■ **EXERCISE REQUIREMENTS**
Could the records below be restated word for word, without a single picture?

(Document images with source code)
== == ==
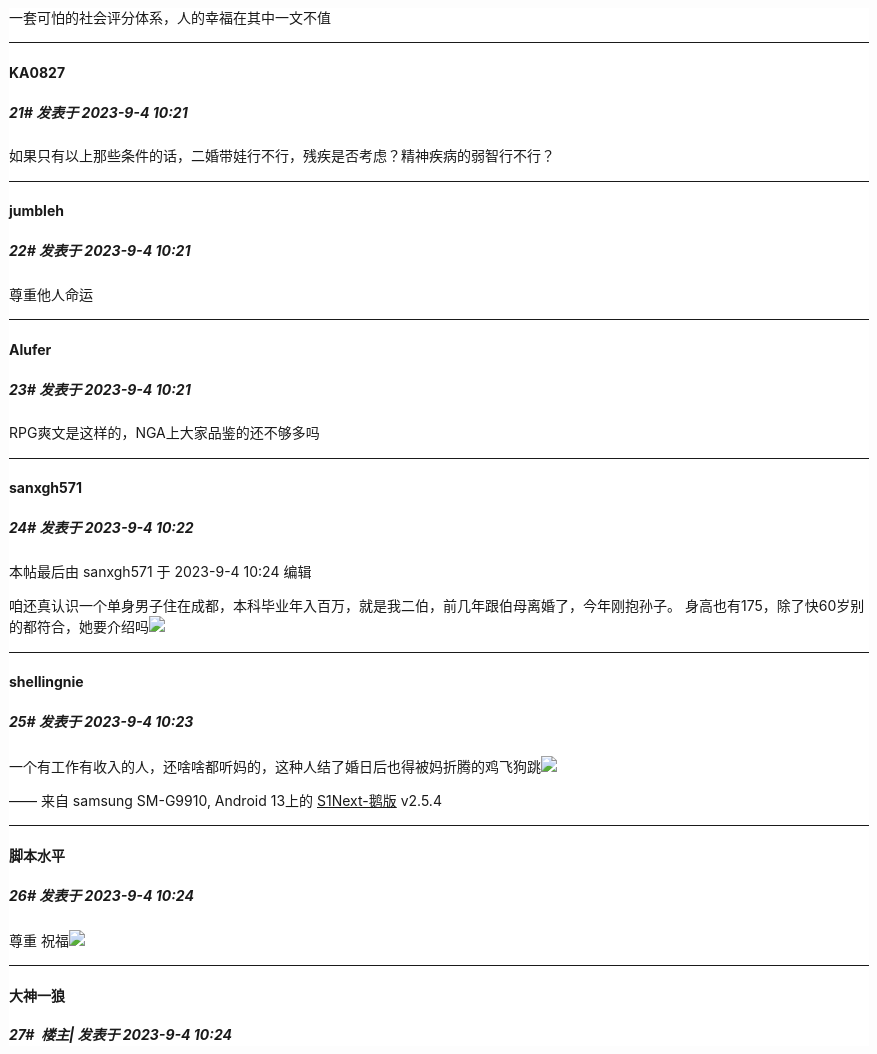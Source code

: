 一套可怕的社会评分体系，人的幸福在其中一文不值

*****

####  KA0827  
##### 21#       发表于 2023-9-4 10:21

如果只有以上那些条件的话，二婚带娃行不行，残疾是否考虑？精神疾病的弱智行不行？

*****

####  jumbleh  
##### 22#       发表于 2023-9-4 10:21

尊重他人命运

*****

####  Alufer  
##### 23#       发表于 2023-9-4 10:21

RPG爽文是这样的，NGA上大家品鉴的还不够多吗

*****

####  sanxgh571  
##### 24#       发表于 2023-9-4 10:22

 本帖最后由 sanxgh571 于 2023-9-4 10:24 编辑 

咱还真认识一个单身男子住在成都，本科毕业年入百万，就是我二伯，前几年跟伯母离婚了，今年刚抱孙子。
身高也有175，除了快60岁别的都符合，她要介绍吗<img src="https://static.saraba1st.com/image/smiley/face2017/065.png" referrerpolicy="no-referrer">

*****

####  shellingnie  
##### 25#       发表于 2023-9-4 10:23

一个有工作有收入的人，还啥啥都听妈的，这种人结了婚日后也得被妈折腾的鸡飞狗跳<img src="https://static.saraba1st.com/image/smiley/face2017/031.png" referrerpolicy="no-referrer">

—— 来自 samsung SM-G9910, Android 13上的 [S1Next-鹅版](https://github.com/ykrank/S1-Next/releases) v2.5.4

*****

####  脚本水平  
##### 26#       发表于 2023-9-4 10:24

尊重 祝福<img src="https://static.saraba1st.com/image/smiley/face2017/067.png" referrerpolicy="no-referrer">

*****

####  大神一狼  
##### 27#         楼主| 发表于 2023-9-4 10:24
== == ==
■ **ANSWER AREA**
Source code

: 一套可怕的社会评分体系，人的幸福在其中一文不值

*****

####  KA0827  
##### 21#       发表于 2023-9-4 10:21

如果只有以上那些条件的话，二婚带娃行不行，残疾是否考虑？精神疾病的弱智行不行？

*****

####  jumbleh  
##### 22#       发表于 2023-9-4 10:21

尊重他人命运

*****

####  Alufer  
##### 23#       发表于 2023-9-4 10:21

RPG爽文是这样的，NGA上大家品鉴的还不够多吗

*****

####  sanxgh571  
##### 24#       发表于 2023-9-4 10:22

 本帖最后由 sanxgh571 于 2023-9-4 10:24 编辑 

咱还真认识一个单身男子住在成都，本科毕业年入百万，就是我二伯，前几年跟伯母离婚了，今年刚抱孙子。
身高也有175，除了快60岁别的都符合，她要介绍吗<img src="https://static.saraba1st.com/image/smiley/face2017/065.png" referrerpolicy="no-referrer">

*****

####  shellingnie  
##### 25#       发表于 2023-9-4 10:23

一个有工作有收入的人，还啥啥都听妈的，这种人结了婚日后也得被妈折腾的鸡飞狗跳<img src="https://static.saraba1st.com/image/smiley/face2017/031.png" referrerpolicy="no-referrer">

—— 来自 samsung SM-G9910, Android 13上的 [S1Next-鹅版](https://github.com/ykrank/S1-Next/releases) v2.5.4

*****

####  脚本水平  
##### 26#       发表于 2023-9-4 10:24

尊重 祝福<img src="https://static.saraba1st.com/image/smiley/face2017/067.png" referrerpolicy="no-referrer">

*****

####  大神一狼  
##### 27#         楼主| 发表于 2023-9-4 10:24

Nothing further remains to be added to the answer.